▶ [Work required]
Copy out the data exactly, leaving the pictures behind.

Dataset entries
•••

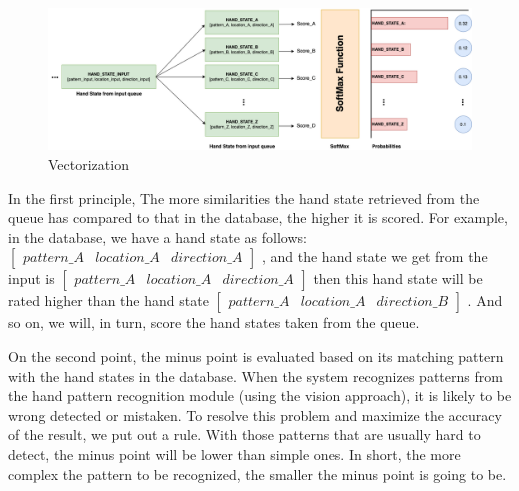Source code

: \begin{figure}[H]
  \centering
  \includegraphics[width=\textwidth]{img/Chap4/Vectorization.png}
  \caption{ Vectorization }
  \label{fig:Chap4-Vectorization}
\end{figure}
In the first principle, The more similarities the hand state retrieved from the queue has compared to that in the database, the higher it is scored. For example, in the database, we have a hand state as follows: 
$\begin{bmatrix}
  pattern \_ A & location \_ A & direction \_ A
\end{bmatrix}$
, and the hand state we get from the input is 
$\begin{bmatrix}
  pattern \_ A & location \_ A & direction \_ A
\end{bmatrix}$
then this hand state will be rated higher than the hand state 
$\begin{bmatrix}
  pattern \_ A & location \_ A & direction \_ B
\end{bmatrix}$
. And so on, we will, in turn, score the hand states taken from the queue.

On the second point, the minus point is evaluated based on its matching pattern with the hand states in the database. When the system recognizes patterns from the hand pattern recognition module (using the vision approach), it is likely to be wrong detected or mistaken. To resolve this problem and maximize the accuracy of the result, we put out a rule. With those patterns that are usually hard to detect, the minus point will be lower than simple ones. In short, the more complex the pattern to be recognized, the smaller the minus point is going to be.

•••

▶ [Problem solution]
Source code

: \begin{figure}[H]
  \centering
  \includegraphics[width=\textwidth]{img/Chap4/Vectorization.png}
  \caption{ Vectorization }
  \label{fig:Chap4-Vectorization}
\end{figure}
In the first principle, The more similarities the hand state retrieved from the queue has compared to that in the database, the higher it is scored. For example, in the database, we have a hand state as follows: 
$\begin{bmatrix}
  pattern \_ A & location \_ A & direction \_ A
\end{bmatrix}$
, and the hand state we get from the input is 
$\begin{bmatrix}
  pattern \_ A & location \_ A & direction \_ A
\end{bmatrix}$
then this hand state will be rated higher than the hand state 
$\begin{bmatrix}
  pattern \_ A & location \_ A & direction \_ B
\end{bmatrix}$
. And so on, we will, in turn, score the hand states taken from the queue.

On the second point, the minus point is evaluated based on its matching pattern with the hand states in the database. When the system recognizes patterns from the hand pattern recognition module (using the vision approach), it is likely to be wrong detected or mistaken. To resolve this problem and maximize the accuracy of the result, we put out a rule. With those patterns that are usually hard to detect, the minus point will be lower than simple ones. In short, the more complex the pattern to be recognized, the smaller the minus point is going to be.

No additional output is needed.